→ TASK DETAILS
Given the listing that follows, report all lines in which the string "اداره" occurs.

→ EXCERPTED RECORDS
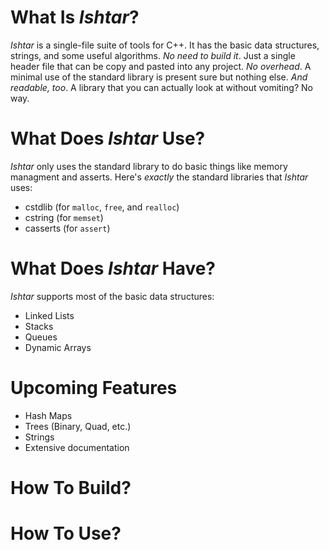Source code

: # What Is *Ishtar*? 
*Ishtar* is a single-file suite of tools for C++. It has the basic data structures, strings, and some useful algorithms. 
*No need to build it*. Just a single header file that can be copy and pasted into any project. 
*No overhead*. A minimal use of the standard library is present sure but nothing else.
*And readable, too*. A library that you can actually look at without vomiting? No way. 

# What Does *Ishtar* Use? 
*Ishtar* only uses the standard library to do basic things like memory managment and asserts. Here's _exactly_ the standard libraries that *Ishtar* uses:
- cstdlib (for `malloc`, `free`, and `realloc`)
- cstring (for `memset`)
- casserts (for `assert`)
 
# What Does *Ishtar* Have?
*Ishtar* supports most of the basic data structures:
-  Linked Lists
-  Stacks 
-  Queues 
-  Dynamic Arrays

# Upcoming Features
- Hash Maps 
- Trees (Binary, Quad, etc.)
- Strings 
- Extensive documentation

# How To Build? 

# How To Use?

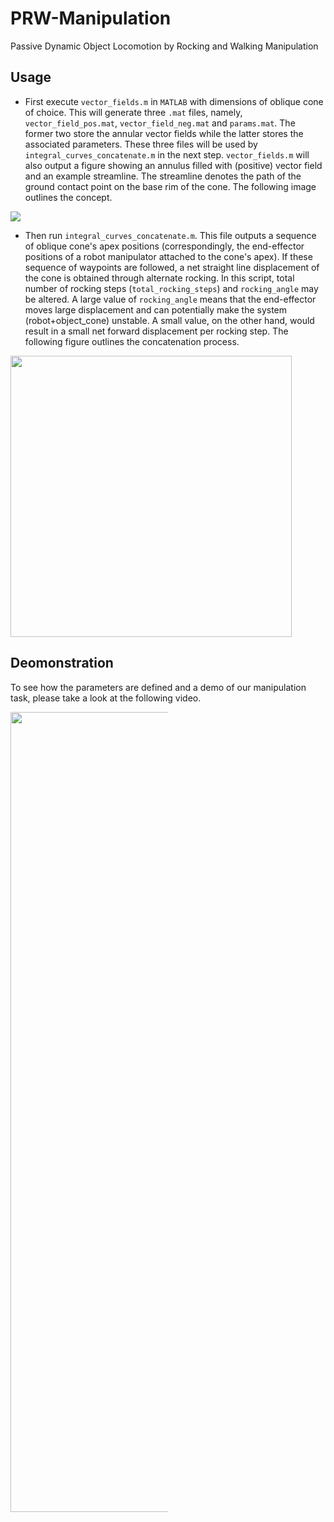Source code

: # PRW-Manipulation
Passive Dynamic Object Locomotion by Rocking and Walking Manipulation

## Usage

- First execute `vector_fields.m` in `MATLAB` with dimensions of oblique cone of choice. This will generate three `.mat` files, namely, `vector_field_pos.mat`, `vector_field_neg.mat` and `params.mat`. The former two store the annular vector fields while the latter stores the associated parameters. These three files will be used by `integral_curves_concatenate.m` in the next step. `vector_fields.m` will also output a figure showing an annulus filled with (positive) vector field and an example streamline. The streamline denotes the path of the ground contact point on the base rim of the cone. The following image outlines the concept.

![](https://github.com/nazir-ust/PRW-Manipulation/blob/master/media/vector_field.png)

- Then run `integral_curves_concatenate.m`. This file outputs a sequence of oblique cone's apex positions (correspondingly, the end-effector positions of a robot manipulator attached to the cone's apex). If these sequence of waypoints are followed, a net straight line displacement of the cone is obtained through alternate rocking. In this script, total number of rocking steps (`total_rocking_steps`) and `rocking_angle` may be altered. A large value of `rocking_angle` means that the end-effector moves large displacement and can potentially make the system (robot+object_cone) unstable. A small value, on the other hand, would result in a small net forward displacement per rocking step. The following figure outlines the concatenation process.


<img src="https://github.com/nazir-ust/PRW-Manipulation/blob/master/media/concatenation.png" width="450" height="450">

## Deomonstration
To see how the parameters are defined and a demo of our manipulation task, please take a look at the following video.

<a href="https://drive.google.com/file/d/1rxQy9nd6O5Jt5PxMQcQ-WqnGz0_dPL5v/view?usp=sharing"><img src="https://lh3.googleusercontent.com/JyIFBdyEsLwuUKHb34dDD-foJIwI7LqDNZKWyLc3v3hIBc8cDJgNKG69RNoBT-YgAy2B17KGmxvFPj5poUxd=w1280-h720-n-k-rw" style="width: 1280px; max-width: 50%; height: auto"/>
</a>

--

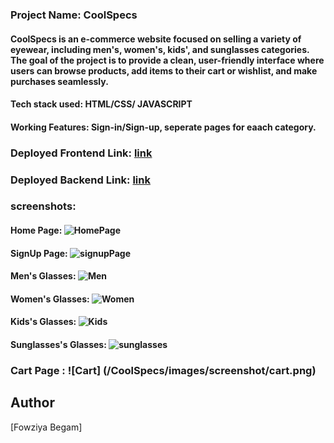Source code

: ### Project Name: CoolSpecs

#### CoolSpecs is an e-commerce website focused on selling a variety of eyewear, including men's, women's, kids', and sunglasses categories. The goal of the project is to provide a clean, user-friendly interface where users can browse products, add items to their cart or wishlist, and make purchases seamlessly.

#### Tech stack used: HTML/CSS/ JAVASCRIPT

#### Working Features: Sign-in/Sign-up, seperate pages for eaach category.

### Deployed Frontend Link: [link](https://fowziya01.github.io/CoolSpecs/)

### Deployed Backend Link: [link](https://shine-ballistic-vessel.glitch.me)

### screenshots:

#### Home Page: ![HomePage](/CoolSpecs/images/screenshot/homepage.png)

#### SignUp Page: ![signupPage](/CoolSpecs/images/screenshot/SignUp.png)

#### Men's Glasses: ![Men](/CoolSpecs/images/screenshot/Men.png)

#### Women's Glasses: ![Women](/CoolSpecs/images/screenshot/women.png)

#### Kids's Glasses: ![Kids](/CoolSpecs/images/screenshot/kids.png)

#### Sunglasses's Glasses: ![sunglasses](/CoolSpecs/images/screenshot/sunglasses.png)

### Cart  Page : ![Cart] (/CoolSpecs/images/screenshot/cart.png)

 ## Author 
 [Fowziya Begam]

--

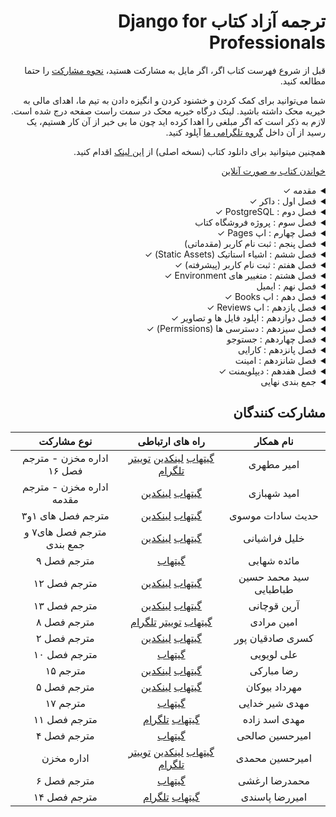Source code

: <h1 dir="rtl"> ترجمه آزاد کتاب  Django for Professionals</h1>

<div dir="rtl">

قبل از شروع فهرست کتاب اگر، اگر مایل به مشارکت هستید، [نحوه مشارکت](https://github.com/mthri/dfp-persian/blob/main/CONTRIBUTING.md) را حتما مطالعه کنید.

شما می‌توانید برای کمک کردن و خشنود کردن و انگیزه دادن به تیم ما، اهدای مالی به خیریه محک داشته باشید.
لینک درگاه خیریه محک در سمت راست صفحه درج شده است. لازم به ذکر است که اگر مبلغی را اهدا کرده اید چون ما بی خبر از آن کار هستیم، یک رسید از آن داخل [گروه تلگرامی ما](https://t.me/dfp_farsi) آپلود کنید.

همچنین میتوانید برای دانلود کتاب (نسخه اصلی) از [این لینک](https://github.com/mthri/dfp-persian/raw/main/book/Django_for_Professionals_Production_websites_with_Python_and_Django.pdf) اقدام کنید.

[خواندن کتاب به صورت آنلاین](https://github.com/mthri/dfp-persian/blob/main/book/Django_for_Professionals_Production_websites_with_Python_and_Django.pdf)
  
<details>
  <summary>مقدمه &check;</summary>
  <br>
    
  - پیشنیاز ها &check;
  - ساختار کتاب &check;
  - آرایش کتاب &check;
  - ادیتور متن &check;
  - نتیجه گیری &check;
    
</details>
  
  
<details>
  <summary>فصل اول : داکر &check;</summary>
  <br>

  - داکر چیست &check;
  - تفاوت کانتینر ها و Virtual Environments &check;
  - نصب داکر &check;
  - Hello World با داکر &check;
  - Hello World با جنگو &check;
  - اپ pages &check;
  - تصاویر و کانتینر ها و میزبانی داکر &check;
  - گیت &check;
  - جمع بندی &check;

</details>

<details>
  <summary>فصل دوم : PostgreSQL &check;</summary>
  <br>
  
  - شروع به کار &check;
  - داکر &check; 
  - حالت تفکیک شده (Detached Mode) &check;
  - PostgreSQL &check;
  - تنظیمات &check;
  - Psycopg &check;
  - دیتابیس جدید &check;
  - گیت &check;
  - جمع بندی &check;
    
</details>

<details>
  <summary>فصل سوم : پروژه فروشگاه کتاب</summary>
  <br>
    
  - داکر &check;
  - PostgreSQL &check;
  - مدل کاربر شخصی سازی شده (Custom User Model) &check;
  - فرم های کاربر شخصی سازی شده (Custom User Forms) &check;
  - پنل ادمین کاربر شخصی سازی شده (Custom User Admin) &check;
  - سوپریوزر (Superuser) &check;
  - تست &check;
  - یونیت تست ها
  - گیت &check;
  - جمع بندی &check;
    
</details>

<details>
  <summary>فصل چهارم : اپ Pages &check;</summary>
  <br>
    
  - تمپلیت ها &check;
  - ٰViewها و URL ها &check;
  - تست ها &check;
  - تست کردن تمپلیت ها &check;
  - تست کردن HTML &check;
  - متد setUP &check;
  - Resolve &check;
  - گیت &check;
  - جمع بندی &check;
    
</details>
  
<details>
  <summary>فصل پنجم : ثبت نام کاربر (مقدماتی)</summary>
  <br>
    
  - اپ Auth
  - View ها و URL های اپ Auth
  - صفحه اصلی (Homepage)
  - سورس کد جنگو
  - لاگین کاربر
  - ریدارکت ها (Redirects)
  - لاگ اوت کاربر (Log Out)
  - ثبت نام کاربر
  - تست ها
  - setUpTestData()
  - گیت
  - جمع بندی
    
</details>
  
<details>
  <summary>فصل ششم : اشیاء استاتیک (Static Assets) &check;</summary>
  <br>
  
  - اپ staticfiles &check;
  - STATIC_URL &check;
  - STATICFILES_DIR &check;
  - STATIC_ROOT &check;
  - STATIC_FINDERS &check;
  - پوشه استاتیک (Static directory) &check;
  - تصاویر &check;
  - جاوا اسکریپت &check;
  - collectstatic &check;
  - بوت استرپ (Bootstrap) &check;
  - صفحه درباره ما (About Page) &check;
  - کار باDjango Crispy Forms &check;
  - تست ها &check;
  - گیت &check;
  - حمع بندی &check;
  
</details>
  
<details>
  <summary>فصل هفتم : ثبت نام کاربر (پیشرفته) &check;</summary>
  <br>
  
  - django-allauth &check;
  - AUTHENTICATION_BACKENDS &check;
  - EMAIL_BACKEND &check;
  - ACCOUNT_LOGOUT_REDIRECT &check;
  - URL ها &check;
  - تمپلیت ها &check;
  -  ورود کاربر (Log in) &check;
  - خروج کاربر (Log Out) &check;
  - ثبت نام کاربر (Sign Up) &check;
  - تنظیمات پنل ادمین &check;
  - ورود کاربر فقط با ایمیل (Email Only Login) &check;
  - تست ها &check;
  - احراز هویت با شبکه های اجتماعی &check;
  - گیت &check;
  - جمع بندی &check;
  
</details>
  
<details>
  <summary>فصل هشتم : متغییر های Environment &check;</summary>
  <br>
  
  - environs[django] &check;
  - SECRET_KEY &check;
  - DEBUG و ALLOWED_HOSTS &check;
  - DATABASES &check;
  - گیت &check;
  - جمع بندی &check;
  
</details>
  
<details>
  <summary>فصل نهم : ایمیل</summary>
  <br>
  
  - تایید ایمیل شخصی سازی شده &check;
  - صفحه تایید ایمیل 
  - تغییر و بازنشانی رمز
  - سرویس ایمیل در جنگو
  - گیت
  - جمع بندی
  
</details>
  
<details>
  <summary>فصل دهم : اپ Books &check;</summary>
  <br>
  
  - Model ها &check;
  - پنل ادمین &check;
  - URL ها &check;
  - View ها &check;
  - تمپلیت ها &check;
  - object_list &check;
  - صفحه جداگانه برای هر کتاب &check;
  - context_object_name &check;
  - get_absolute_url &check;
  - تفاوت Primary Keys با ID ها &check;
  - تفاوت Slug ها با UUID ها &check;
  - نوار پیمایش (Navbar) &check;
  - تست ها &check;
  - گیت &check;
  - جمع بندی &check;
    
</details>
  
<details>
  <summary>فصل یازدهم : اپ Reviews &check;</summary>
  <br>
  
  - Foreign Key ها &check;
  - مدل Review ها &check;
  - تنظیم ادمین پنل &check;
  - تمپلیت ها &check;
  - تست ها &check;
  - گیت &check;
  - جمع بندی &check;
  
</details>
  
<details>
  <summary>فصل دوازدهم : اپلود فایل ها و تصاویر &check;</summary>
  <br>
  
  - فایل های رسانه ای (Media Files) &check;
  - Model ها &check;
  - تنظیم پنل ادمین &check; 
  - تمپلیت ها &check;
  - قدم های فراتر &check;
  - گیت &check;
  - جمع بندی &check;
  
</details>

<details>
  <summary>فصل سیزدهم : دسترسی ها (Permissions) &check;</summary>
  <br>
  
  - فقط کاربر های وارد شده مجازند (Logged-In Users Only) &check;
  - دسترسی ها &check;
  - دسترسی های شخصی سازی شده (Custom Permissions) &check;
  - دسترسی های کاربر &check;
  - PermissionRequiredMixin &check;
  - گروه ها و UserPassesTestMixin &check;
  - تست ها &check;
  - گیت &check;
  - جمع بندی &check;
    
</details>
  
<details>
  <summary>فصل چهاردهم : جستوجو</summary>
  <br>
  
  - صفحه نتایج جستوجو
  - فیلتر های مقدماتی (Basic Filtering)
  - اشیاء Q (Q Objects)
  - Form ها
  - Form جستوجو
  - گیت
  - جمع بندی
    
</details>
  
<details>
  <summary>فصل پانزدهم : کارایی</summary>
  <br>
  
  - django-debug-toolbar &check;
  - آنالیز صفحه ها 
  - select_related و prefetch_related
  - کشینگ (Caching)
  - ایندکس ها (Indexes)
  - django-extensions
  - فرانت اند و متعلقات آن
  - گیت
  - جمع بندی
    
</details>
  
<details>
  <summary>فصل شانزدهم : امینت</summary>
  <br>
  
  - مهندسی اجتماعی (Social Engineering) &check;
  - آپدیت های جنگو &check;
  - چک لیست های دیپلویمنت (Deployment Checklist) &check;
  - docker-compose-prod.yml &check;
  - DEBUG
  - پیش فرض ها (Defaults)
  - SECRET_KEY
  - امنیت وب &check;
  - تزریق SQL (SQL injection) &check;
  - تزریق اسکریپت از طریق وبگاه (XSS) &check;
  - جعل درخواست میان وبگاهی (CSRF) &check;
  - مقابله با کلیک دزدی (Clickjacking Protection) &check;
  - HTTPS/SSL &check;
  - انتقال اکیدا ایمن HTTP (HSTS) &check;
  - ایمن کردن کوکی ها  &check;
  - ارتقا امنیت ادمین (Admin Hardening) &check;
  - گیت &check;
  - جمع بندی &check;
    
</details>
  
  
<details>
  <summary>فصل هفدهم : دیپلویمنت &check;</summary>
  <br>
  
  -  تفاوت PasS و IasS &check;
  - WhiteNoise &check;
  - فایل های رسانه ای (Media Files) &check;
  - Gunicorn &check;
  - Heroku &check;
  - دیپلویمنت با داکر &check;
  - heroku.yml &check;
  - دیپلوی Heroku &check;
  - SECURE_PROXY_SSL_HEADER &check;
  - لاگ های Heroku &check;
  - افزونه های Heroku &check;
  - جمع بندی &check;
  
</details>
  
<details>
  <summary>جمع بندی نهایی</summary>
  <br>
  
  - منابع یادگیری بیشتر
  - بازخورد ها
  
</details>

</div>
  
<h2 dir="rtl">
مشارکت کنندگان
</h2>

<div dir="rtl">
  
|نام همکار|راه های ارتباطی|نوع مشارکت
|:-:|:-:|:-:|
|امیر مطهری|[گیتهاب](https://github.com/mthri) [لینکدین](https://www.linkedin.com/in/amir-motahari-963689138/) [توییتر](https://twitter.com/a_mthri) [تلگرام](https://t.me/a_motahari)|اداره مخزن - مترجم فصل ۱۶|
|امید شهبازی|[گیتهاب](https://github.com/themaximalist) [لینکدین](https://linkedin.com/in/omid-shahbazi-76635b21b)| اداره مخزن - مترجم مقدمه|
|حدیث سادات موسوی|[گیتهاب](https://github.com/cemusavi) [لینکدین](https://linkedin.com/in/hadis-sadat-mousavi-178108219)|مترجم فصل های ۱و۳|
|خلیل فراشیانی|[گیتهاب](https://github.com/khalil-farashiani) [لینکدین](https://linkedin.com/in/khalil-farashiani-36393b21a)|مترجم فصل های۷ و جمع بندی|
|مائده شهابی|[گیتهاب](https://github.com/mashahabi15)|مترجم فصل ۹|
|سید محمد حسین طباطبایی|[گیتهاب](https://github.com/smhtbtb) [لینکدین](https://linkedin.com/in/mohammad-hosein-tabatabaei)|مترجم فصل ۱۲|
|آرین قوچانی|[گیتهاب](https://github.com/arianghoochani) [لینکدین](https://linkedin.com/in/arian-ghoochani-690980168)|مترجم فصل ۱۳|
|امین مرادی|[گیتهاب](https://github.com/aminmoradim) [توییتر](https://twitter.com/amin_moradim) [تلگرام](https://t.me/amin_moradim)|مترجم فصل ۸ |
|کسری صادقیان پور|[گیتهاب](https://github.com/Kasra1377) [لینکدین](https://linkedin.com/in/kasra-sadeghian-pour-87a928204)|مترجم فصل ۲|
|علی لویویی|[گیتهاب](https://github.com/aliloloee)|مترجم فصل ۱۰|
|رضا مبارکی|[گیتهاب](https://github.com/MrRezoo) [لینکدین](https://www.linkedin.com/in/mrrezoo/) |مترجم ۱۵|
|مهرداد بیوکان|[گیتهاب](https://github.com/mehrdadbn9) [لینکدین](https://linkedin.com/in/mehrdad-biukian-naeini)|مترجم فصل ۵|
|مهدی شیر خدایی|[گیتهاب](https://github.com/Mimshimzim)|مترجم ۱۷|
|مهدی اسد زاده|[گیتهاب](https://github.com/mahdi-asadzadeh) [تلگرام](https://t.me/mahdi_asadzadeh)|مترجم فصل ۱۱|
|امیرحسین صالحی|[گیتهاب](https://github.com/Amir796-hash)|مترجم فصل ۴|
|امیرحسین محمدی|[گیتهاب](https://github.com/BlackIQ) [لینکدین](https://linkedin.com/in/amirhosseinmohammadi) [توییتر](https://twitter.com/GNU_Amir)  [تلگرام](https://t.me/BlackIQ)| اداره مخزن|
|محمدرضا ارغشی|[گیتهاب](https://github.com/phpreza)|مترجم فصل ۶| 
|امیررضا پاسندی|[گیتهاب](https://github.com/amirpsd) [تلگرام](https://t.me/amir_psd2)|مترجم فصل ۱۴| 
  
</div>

→ ANSWER SPACE
|امیر مطهری|[گیتهاب](https://github.com/mthri) [لینکدین](https://www.linkedin.com/in/amir-motahari-963689138/) [توییتر](https://twitter.com/a_mthri) [تلگرام](https://t.me/a_motahari)|اداره مخزن - مترجم فصل ۱۶|
|امید شهبازی|[گیتهاب](https://github.com/themaximalist) [لینکدین](https://linkedin.com/in/omid-shahbazi-76635b21b)| اداره مخزن - مترجم مقدمه|
|امیرحسین محمدی|[گیتهاب](https://github.com/BlackIQ) [لینکدین](https://linkedin.com/in/amirhosseinmohammadi) [توییتر](https://twitter.com/GNU_Amir)  [تلگرام](https://t.me/BlackIQ)| اداره مخزن|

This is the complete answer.